┌─ RECORDS PROVIDED

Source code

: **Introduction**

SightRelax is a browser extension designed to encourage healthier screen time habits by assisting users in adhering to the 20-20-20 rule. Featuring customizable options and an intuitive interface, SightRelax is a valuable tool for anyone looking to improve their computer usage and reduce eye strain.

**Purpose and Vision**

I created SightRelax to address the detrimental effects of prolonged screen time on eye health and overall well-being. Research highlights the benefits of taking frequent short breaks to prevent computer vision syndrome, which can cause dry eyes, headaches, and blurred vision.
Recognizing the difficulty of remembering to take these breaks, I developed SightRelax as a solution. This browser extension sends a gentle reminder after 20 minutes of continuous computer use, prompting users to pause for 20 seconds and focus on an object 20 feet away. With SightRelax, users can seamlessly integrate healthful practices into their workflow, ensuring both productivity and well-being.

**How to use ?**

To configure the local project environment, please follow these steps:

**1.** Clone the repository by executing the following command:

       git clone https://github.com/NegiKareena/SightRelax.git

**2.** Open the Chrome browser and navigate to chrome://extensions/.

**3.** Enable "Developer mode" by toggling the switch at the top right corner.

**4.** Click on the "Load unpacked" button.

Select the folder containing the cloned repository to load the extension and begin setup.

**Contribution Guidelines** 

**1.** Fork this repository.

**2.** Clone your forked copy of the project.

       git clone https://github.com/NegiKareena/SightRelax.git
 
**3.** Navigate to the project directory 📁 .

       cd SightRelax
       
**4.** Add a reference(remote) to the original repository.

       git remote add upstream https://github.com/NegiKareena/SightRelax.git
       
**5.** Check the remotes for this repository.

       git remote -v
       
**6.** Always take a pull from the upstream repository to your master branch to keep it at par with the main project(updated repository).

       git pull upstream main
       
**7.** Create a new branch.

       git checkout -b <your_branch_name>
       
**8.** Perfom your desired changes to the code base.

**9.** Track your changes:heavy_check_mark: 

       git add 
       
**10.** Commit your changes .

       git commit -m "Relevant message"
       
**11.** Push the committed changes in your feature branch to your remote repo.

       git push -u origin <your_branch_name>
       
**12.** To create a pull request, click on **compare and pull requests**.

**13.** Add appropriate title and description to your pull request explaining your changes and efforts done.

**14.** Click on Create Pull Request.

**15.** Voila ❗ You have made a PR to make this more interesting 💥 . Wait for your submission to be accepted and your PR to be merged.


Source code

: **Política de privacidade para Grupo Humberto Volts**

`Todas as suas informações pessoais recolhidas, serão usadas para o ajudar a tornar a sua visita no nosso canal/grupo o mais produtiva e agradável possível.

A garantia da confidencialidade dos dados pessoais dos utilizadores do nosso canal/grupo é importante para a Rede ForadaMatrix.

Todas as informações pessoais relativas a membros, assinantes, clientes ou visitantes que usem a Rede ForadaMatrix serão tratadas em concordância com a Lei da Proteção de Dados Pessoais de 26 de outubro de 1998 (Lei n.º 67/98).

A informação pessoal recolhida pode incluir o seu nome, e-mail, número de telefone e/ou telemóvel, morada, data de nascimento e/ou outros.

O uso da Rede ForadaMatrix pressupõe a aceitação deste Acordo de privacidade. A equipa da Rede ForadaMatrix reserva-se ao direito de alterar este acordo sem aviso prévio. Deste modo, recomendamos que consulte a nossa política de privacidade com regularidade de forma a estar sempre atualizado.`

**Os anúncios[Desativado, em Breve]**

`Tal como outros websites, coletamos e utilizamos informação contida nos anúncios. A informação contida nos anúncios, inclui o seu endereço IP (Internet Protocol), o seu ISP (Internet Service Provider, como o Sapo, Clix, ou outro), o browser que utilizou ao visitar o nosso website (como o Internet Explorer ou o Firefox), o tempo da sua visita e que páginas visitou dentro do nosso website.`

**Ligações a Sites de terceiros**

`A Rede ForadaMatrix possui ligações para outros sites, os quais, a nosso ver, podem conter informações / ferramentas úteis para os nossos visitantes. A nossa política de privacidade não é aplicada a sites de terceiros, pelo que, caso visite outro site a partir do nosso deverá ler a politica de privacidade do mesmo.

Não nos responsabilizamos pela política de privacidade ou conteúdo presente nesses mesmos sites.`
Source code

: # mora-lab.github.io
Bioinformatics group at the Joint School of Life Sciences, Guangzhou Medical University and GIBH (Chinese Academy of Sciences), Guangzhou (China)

└─
┌─ RECORDS PROVIDED

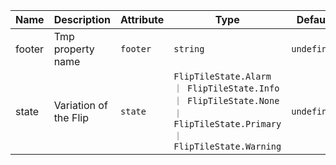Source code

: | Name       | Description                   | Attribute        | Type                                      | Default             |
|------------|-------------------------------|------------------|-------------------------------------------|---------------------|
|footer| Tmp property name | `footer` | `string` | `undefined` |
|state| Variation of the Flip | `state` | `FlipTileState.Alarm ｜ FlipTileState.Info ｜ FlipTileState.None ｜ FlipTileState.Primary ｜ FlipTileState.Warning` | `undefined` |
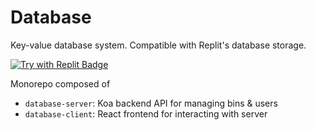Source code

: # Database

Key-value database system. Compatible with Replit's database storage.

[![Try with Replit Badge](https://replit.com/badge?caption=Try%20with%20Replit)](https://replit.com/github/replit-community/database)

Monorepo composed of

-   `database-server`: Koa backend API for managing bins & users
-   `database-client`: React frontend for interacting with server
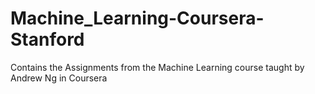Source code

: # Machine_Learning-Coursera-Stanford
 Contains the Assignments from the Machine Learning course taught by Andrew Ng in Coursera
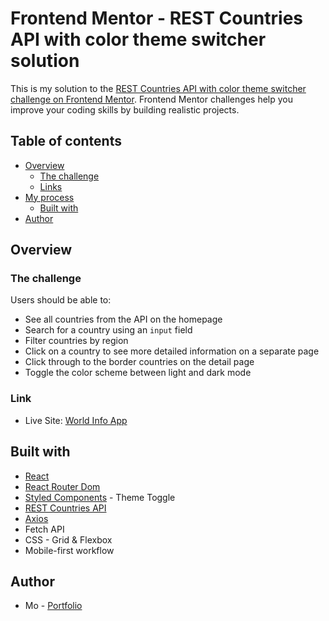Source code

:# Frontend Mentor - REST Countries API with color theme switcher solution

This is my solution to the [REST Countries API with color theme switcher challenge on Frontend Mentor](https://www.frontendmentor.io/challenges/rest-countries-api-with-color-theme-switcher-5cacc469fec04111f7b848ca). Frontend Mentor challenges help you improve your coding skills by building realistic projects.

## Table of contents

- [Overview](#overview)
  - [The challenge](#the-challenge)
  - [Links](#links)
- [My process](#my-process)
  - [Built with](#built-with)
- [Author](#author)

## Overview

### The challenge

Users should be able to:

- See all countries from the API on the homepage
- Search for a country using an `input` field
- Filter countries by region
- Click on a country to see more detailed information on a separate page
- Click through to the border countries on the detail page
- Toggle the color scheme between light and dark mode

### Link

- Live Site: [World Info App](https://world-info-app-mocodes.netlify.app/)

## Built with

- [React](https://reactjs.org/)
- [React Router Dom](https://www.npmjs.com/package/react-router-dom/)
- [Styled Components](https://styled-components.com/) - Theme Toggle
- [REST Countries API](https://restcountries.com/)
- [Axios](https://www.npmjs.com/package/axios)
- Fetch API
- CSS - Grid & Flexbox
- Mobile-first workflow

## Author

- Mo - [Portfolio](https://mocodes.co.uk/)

└─

§ WORK REQUEST
After identifying the lines above that contain "canal", copy each one.

§ OUTPUT FOR THIS TASK
`Todas as suas informações pessoais recolhidas, serão usadas para o ajudar a tornar a sua visita no nosso canal/grupo o mais produtiva e agradável possível.
A garantia da confidencialidade dos dados pessoais dos utilizadores do nosso canal/grupo é importante para a Rede ForadaMatrix.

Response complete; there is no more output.